Task input:
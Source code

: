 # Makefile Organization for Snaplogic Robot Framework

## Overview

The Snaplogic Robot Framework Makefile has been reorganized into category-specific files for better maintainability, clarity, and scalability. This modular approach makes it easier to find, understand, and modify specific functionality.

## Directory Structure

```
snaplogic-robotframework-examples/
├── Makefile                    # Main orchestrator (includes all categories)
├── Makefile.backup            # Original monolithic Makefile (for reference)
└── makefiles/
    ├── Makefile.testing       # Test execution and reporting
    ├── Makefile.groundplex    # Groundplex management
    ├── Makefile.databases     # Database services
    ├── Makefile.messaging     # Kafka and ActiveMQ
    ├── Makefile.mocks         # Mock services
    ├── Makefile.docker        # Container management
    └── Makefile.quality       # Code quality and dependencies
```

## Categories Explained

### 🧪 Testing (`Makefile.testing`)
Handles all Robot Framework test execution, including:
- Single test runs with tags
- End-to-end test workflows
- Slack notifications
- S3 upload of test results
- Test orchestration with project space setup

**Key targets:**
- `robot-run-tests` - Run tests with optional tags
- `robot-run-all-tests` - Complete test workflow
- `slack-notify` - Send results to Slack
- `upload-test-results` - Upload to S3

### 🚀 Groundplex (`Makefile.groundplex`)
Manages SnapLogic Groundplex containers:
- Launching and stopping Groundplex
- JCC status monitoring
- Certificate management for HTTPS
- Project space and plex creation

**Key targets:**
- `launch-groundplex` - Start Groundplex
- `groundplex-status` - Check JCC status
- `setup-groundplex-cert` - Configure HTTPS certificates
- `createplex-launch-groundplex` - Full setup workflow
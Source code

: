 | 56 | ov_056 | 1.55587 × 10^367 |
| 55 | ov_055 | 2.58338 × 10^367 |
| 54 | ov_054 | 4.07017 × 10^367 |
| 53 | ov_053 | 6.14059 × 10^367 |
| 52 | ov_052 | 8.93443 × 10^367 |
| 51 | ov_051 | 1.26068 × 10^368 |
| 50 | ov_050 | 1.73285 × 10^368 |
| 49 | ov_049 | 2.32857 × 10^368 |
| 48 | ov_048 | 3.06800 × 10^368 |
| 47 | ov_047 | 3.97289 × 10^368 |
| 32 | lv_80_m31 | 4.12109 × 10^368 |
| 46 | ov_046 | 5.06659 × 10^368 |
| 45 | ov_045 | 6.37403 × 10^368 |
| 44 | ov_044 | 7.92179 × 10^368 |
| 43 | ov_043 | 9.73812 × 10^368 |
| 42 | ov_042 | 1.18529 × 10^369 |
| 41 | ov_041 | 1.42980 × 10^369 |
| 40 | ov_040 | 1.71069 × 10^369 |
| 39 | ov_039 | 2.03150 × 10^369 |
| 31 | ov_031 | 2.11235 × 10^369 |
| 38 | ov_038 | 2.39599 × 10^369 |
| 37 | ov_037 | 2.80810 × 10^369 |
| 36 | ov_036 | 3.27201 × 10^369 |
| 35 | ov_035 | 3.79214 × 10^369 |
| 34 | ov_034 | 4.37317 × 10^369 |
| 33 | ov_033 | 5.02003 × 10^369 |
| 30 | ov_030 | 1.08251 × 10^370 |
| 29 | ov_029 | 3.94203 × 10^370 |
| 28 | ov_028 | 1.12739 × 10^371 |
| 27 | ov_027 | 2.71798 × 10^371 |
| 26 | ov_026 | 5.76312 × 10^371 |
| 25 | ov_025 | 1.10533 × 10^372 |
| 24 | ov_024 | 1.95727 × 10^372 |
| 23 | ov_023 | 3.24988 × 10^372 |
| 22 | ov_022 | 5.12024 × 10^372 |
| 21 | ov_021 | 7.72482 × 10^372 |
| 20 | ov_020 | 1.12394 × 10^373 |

The task:
Would you please write out, exactly and with no other lines, the stretch of the listing above from the line containing "- S3 upload of test results" through the line containing "Configure HTTPS certificates"?

Solution for this problem:
- S3 upload of test results
- Test orchestration with project space setup

**Key targets:**
- `robot-run-tests` - Run tests with optional tags
- `robot-run-all-tests` - Complete test workflow
- `slack-notify` - Send results to Slack
- `upload-test-results` - Upload to S3

### 🚀 Groundplex (`Makefile.groundplex`)
Manages SnapLogic Groundplex containers:
- Launching and stopping Groundplex
- JCC status monitoring
- Certificate management for HTTPS
- Project space and plex creation

**Key targets:**
- `launch-groundplex` - Start Groundplex
- `groundplex-status` - Check JCC status
- `setup-groundplex-cert` - Configure HTTPS certificates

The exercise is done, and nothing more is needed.